# Homeless people to be given free e-cigarettes as part of new trial



## fbb1964 (29/6/21)

https://www.itv.com/news/london/202...-given-free-e-cigarettes-as-part-of-new-trial

*Homeless people to be given free e-cigarettes as part of new trial | ITV News*

Monday 28 June 2021, 10:38am







Homeless people are to be given free e-cigarette starter packs as part of a trial designed to help them quit smoking.

The study will be conducted in 32 centres for the homeless across five regions in the UK – Scotland, Wales, London, the South East and the East of England.

E-cigarette starter kits, which usually cost around £25, will be given for free to people at half of the participating centres.

People at the other centres will be allocated to a care group.

The full £1.7 million research trial will include 480 participants, with 240 in each group and 15 from each centre.

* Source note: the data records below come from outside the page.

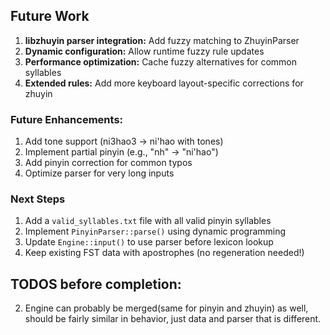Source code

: ## Future Work

1. **libzhuyin parser integration:** Add fuzzy matching to ZhuyinParser
2. **Dynamic configuration:** Allow runtime fuzzy rule updates
3. **Performance optimization:** Cache fuzzy alternatives for common syllables
4. **Extended rules:** Add more keyboard layout-specific corrections for zhuyin

### Future Enhancements:
1. Add tone support (ni3hao3 → ni'hao with tones)
2. Implement partial pinyin (e.g., "nh" → "ni'hao")
3. Add pinyin correction for common typos
4. Optimize parser for very long inputs

### Next Steps

1. Add a `valid_syllables.txt` file with all valid pinyin syllables
2. Implement `PinyinParser::parse()` using dynamic programming
3. Update `Engine::input()` to use parser before lexicon lookup
4. Keep existing FST data with apostrophes (no regeneration needed!)

## TODOS before completion:
2. Engine can probably be merged(same for pinyin and zhuyin) as well, should be fairly similar in behavior, just data and parser that is different. 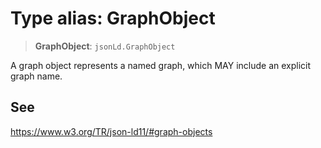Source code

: # Type alias: GraphObject

> **GraphObject**: `jsonLd.GraphObject`

A graph object represents a named graph, which MAY include an explicit graph name.

## See

https://www.w3.org/TR/json-ld11/#graph-objects
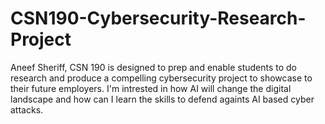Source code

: # CSN190-Cybersecurity-Research-Project

Aneef Sheriff, CSN 190 is designed to prep and enable students to do research and produce a compelling cybersecurity project to showcase to their future employers.
I'm intrested in how AI will change the digital landscape and how can I learn the skills to defend againts AI based cyber attacks.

A woman walks past tents of the homeless in Victoria, London
Prof Caitlin Notley, from the University of East Anglia’s Norwich Medical School, said: “We know that around 70% of people who are homeless smoke tobacco – this is far higher than the UK average of 14.1%.

“We also know that e-cigarettes are the most popular method of quitting smoking, with some studies suggesting they are more helpful aids than nicotine gum or patches and much less harmful than smoking tobacco.

“Electronic cigarettes mimic the experience of cigarette smoking because they are hand-held and generate a smoke-like vapour when used.

“They can be an attractive option for helping people switch from smoking, even if they have tried and failed in the past.”

The research project is led by London South Bank University (LSBU) and UCL in collaboration with UEA, Kings College London, Queen Mary University of London, the University of York, Cardiff University, the University of Stirling and the University of Edinburgh.

It has been funded by the National Institute for Health Research (NIHR).

Professor Lynne Dawkins from LSBU said: “In our earlier, smaller research trial, we found that e-cigarette starter kits worked well for participants.

“Staff at homeless centres were able to support the study and we collected the data we needed to conduct a full trial.

“This grant award from the National Institute for Health Research will fund a much-needed larger trial, looking at whether supplying e-cigarettes to smokers attending homeless centres could help them to quit – and whether it offers them value for money.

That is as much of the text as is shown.